Founder's Notes

The Scent of Strategy

The Scent of Strategy

When did perfume become a strategy?

Because it didn't start that way. Four thousand years ago in Mesopotamia, the first fragrance was smoke β€” resins and wood burning upward, a message meant for the gods, not for a billboard. The word itself comes from the Latin per fumum β€” through smoke. That's all it was. A whisper rising through fire. Something sacred, invisible, and deeply honest.

In Egypt, they believed scent was the sweat of the sun god Ra. They buried perfume alongside their dead β€” not to sell anything, not to seduce anyone β€” but because fragrance was the bridge between the living and the eternal. Tapputi, the world's first recorded chemist, was a woman in Babylon distilling flowers and oils not for a brand campaign but for ritual, for meaning, for something she could not name but could feel.

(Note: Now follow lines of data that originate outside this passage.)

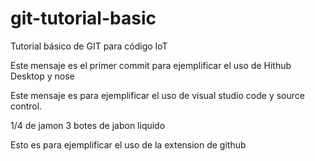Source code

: # git-tutorial-basic
Tutorial básico de GIT para código IoT

Este mensaje es el primer commit para ejemplificar el uso de Hithub Desktop y nose 


Este mensaje es para ejemplificar el uso de visual studio code y source control.



1/4 de jamon
3 botes de jabon liquido

Esto es para ejemplificar el uso de la extension de github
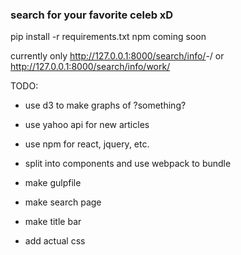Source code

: ### search for your favorite celeb xD ###

pip install -r requirements.txt
npm coming soon

currently only http://127.0.0.1:8000/search/info/<First Name>-<Last Name>/ or http://127.0.0.1:8000/search/info/work/

TODO:
- use d3 to make graphs of ?something?
- use yahoo api for new articles

- use npm for react, jquery, etc.
- split into components and use webpack to bundle
- make gulpfile

- make search page
- make title bar
- add actual css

The Persians had signature scents reserved only for kings. Not because a marketing team told them to. Because scent was identity. It was presence. It was who you were before you even spoke.

And now?

Now everything is a strategy.

I would say that even love and feeling have stopped being natural statements. They have become transactions. Something you perform. Something you post. Something you measure by the reaction it gets rather than the truth it holds.

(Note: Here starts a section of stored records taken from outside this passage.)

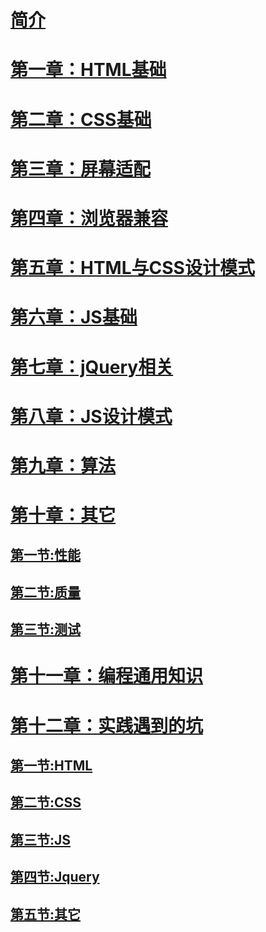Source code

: # [简介](README.md)
# [第一章：HTML基础](chp1/READMD.md)
# [第二章：CSS基础](chp2/READMD.md)
# [第三章：屏幕适配](chp3/READMD.md)
# [第四章：浏览器兼容](chp4/READMD.md)
# [第五章：HTML与CSS设计模式](chp5/READMD.md)
# [第六章：JS基础](chp6/READMD.md)
# [第七章：jQuery相关](chp7/READMD.md)
# [第八章：JS设计模式](chp8/READMD.md)
# [第九章：算法](chp9/READMD.md)
# [第十章：其它](chp10/READMD.md)
## [第一节:性能](chp10/html/README.md)
## [第二节:质量](chp10/css/README.md)
## [第三节:测试](chp10/js/README.md)
# [第十一章：编程通用知识](chp10/READMD.md)
# [第十二章：实践遇到的坑](chp10/READMD.md)
## [第一节:HTML](chp10/html/README.md)
## [第二节:CSS](chp10/css/README.md)
## [第三节:JS](chp10/js/README.md)
## [第四节:Jquery](chp10/jquery/README.md)
## [第五节:其它](chp10/other/README.md)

Big brands spend millions on famous faces and even more on ads engineered to create feelings they think you want. They study your insecurities. They map your desires. They hand you a bottle and tell you this is who you could be β€” if only you buy it, spray it, become it. But it is the desire they are selling. Not the essence. Not who you actually are.

There is a difference between wanting to smell like yourself and wanting to smell like an idea someone else designed for you.

Perfume was born as prayer. As identity. As presence. Somewhere along the way, it became packaging.

And I think that's the real question β€” not which fragrance to wear, but whether you are still choosing from your own skin, your own memory, your own truth. Or whether you are wearing someone else's strategy and calling it yours.

The smoke still rises. But who is it speaking to now?